August 12 - August 18
Since the experiment with the solid media encased copper shaking in the liquid media proved successful last week, we decided to repeat the experiment with much less liquid media--the AFM solution would only be a thin layer, with and without bacteria sitting on top of a petri dish with copper submerged underneath a layer of solid media. Setup for this experiment was done this week. The AFM solution was continually replenished throughout the week to ensure the bacteria would always have a source of ferrous ions for continuous growth.
Aug 14
Setup for the hybrid experiment (solid media with a layer of liquid media on top) took place. Solution B for solid media production had to be made again, due to bacterial contamination in our existing batch. Ten petri dishes with four copper samples in each were prepared--five with 15 mL of AFM and 1 mL of OD 27.5 bacteria, and five with only 15 mL of AFM. Dishes were placed in an incubator.
Aug 15
The liquid media in the petri dishes containing bacteria was tinted brown, but remained clear in the dishes not containing bacteria.

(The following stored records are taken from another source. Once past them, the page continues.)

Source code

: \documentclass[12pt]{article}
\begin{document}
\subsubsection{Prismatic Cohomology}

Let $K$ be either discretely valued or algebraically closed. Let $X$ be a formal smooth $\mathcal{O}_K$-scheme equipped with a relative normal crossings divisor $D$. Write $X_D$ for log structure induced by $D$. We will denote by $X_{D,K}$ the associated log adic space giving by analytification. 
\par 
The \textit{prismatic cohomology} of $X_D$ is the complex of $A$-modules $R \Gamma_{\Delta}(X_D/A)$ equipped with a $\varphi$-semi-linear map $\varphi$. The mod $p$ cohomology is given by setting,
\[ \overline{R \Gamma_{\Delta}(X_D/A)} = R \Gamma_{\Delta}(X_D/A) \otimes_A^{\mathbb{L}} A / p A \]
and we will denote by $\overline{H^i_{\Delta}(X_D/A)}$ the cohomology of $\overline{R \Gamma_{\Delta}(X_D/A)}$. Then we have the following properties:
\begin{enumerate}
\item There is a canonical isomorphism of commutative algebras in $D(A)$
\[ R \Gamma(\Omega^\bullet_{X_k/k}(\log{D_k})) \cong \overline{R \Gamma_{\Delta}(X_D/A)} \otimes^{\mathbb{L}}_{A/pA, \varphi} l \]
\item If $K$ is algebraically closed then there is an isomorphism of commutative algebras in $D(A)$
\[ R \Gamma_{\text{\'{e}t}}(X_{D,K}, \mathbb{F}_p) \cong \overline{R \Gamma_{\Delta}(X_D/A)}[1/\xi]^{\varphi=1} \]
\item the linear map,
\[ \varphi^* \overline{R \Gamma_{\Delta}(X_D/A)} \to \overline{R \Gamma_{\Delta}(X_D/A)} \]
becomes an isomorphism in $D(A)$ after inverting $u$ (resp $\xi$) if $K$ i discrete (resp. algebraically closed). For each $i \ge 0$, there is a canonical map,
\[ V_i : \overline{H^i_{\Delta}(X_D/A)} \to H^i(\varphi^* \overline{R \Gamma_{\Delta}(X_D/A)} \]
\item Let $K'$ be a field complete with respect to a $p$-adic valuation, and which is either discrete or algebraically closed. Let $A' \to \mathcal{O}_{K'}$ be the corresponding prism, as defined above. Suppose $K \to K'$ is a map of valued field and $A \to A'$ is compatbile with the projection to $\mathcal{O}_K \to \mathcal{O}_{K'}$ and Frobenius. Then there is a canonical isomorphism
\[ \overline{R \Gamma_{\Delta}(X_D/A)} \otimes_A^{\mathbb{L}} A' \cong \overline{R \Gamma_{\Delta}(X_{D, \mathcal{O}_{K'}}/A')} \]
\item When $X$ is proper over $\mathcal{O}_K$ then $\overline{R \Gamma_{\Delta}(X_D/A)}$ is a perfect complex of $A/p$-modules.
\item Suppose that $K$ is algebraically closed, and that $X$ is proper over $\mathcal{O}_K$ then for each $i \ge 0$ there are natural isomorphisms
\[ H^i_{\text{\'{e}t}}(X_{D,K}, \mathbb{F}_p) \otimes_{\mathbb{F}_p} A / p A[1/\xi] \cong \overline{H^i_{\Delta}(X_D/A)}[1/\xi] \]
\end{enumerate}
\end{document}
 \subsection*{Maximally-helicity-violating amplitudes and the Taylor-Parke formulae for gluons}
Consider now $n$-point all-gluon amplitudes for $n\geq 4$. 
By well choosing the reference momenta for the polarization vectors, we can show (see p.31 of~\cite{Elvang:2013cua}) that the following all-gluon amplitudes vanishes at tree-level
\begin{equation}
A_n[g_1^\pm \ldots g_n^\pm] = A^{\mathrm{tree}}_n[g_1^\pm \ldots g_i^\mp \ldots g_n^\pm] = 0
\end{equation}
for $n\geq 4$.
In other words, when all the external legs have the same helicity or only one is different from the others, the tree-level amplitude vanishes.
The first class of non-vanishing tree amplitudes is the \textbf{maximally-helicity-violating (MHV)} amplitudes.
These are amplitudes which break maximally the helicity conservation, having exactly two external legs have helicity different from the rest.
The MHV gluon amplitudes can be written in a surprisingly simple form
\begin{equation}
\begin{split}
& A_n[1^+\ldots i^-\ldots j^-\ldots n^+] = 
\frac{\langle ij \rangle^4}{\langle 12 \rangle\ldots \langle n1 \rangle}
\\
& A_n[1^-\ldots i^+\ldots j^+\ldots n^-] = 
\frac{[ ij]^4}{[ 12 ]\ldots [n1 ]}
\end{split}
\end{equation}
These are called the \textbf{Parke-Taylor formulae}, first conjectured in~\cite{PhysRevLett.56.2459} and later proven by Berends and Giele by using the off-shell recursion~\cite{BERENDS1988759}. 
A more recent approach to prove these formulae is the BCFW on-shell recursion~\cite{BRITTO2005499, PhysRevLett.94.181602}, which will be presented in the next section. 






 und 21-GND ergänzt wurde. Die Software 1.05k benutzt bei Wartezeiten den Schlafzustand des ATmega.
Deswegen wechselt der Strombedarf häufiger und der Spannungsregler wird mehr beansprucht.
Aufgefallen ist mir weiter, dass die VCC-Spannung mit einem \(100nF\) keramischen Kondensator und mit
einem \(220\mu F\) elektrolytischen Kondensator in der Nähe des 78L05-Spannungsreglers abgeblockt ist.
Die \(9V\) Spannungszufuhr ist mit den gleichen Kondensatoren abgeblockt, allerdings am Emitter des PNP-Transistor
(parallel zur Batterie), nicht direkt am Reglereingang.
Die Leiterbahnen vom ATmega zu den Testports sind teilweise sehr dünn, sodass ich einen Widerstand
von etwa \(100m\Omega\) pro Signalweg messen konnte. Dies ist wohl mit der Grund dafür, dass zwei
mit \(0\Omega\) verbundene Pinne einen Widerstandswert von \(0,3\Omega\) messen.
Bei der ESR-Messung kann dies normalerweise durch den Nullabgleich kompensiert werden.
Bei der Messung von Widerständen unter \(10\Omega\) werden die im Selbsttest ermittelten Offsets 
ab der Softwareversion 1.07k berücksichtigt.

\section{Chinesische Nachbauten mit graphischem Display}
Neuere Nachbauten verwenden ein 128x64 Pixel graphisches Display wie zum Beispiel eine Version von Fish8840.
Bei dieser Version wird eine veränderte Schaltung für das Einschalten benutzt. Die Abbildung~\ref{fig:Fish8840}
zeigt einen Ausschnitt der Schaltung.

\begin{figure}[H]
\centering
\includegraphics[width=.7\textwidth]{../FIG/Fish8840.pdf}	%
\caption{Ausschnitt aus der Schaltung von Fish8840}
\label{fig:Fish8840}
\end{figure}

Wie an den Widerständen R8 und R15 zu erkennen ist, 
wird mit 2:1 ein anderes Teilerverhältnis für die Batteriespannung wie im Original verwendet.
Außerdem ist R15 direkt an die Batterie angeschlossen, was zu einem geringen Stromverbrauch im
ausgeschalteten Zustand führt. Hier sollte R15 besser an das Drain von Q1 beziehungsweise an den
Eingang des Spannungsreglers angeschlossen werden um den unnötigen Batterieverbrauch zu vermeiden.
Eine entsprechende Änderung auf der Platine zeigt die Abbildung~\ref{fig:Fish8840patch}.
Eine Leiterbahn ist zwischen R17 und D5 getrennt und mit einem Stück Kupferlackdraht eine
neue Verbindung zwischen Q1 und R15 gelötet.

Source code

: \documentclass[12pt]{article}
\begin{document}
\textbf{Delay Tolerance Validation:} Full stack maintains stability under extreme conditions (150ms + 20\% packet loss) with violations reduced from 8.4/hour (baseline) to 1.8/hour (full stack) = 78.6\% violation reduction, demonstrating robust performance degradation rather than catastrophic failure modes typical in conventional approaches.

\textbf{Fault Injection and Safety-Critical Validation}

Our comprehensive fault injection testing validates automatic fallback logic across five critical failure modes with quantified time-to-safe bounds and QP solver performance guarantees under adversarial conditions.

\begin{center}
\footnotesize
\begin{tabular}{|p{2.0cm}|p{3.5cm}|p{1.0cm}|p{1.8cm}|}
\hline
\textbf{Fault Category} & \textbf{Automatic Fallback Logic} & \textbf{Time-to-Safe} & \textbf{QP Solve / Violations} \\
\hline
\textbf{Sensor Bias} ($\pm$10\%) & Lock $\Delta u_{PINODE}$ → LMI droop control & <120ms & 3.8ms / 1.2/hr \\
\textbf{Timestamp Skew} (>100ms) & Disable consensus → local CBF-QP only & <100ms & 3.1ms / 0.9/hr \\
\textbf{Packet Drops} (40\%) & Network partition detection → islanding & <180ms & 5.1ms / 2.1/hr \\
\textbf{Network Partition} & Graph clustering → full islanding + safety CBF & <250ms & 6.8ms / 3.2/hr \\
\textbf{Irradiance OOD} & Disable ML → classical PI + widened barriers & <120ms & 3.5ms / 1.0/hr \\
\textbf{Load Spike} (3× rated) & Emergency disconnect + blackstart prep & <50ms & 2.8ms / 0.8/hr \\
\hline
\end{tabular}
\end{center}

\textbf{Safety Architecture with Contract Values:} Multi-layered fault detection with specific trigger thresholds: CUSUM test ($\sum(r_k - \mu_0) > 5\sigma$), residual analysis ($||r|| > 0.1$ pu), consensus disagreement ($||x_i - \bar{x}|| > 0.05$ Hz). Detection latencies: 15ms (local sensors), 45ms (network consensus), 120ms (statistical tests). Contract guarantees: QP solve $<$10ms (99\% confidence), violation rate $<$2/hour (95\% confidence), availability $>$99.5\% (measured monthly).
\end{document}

New AFM was added to replace the old liquid layer in the petri dishes containing bacteria. The cells were first separated using a centrifuge, and then put back in solution in 1 mL of fresh AFM, then transferred back to the petri dishes. There was a lot of brown precipitate in our pellet, much more than there were cells, that we couldn't separate, so we added it back to our dish for minimal loss of cells.
Aug 16
See Aug 15. Additionally, the copper pieces had a dark brown layer building up on its surface within the solid media where they were exposed (not covered by nail polish).
Aug 17
The same procedure for replacing the AFM from 8/15 was used for all but one of the dishes containing cells. The copper pieces from this dish were extracted from the solid media, cleaned, and then massed. This process was repeated for one petri dish not containing bacteria. On average it was determined that the copper in the petri dish with bacteria lost more mass on average than the pieces without bacteria. From this data and the known density of the copper, we attempted to measure the depth of copper etched as well. The rest of the dishes were returned to the incubator. The liquid media in the bacteria dishes was an orange-brown (precipitate buildup), while the liquid media in the dishes without bacteria remained clear.
Aug 18
See previous day. Even more etching had occurred in both cases, with the biological etching system proving to be the faster system yet again.